June, the time of year when most library and summer schools try to engage kids (and sometimes adults) in the fine art of summer reading programs. When I think of summer reading programs I think of big circles of construction paper of all colors tacked together in a long line to create a book “worm” of everyone’s reading efforts. Because I miss stuff like that and because I miss teaching, there is the ultimate surfacing of that nostalgia in my day-to-day life–I’m making a bookworm for my desk at work. I’m already taking ribbing for it, but not for the reasons you may think. Mostly the jabs are because…I’m a reader. Not many people read at my workplace; in fact, it’s pretty rare that any workplace I’ve found sports readers. Everyone’s social instead–virtually or in meetspace–and without a car I can’t keep up with that. So, here in the cultural desert, I shoot for my own inner garden, complete with worms and maybe to include butterflies (depending on how comfortable I start to get with my drawings).

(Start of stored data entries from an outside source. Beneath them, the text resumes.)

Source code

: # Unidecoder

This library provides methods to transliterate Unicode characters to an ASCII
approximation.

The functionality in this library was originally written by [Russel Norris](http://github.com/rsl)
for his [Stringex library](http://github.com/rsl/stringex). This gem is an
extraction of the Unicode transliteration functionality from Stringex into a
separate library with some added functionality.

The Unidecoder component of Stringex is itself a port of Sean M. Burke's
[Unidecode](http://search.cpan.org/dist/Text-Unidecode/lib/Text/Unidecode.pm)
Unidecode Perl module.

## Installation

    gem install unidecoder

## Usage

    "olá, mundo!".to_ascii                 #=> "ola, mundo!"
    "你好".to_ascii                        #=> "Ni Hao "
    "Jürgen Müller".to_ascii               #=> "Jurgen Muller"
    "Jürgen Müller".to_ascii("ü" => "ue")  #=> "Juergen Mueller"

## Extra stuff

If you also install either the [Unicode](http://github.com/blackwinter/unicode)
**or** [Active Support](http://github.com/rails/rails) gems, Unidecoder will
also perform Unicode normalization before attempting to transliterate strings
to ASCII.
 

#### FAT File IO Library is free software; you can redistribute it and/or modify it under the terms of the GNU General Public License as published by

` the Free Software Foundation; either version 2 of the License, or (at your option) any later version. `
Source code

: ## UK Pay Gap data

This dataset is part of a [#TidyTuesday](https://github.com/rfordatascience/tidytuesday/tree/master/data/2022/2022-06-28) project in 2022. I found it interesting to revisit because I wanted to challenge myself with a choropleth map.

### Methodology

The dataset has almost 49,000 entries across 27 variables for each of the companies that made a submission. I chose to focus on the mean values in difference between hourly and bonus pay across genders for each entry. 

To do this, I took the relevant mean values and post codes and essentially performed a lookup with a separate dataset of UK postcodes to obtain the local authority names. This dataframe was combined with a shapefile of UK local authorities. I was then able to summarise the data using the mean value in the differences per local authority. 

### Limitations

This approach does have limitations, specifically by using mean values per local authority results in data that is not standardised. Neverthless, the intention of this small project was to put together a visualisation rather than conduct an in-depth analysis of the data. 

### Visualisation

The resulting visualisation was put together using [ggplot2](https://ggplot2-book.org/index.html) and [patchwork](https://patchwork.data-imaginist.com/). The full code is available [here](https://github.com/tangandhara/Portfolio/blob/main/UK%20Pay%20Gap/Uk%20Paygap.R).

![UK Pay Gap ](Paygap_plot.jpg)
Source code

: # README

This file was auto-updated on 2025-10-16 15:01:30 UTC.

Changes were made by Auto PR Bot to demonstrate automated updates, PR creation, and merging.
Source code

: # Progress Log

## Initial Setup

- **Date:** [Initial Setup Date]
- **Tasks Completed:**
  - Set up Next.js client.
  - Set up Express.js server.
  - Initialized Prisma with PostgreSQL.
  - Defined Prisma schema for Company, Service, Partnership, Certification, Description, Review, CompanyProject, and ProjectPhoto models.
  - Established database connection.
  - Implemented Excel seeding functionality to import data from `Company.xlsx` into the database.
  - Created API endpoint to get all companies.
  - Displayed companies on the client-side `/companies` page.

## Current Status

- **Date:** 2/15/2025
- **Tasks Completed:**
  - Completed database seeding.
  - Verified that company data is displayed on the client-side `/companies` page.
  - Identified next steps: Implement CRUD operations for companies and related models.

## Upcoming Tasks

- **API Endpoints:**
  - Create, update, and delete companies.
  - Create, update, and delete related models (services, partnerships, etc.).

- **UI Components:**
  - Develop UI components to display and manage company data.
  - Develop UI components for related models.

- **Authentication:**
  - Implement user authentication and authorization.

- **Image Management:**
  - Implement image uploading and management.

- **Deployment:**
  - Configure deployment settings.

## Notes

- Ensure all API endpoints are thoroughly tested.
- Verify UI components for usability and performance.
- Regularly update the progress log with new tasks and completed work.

Food for the worm this month lie in the following morsels:
- Life After Life continues. I try to shoot for a hundred pages a weekend, depending on if I get a three-day weekend, which I have in some measure lately. The book has gone from “enough of the starting over already, let her live,” to the “holy shit” phase. Chapters are short and there is plenty of negative (why not call it positive, cries my mother’s optimism) space, which creates addictive gobbling of the pages. I’ve gone from shooting for a hundred pages a weekend to limiting myself to a hundred pages a pop because I have to give other things in my life a turn at the wheel;
- Such as All The Light We Cannot See, this year’s Pulitzer winner. Yes, I’m guilty of the snobbery of reading Pulitzer winners, but because it saves me the time of looking for the books with the largest collection of best reviews, but I bought this one because Fresh Air book critic Maureen Corrigan loved it, last year. The Pulitzer thing was just a bonus, and there’s more–the guy got his MFA from a college about an hour from where I grew up. There’s hope for me yet.
I picked up two more books yesterday at the San Diego Public Library: an earlier story collection of Doerr’s (author of All The Light We Cannot See) and a slim volume of thoughts on reading in the age of distraction. If I wasn’t writing this piece to you right now, on a distraction by way of blog, I would be reading that book, so it’s irony that we have this morning, in a luscious slice.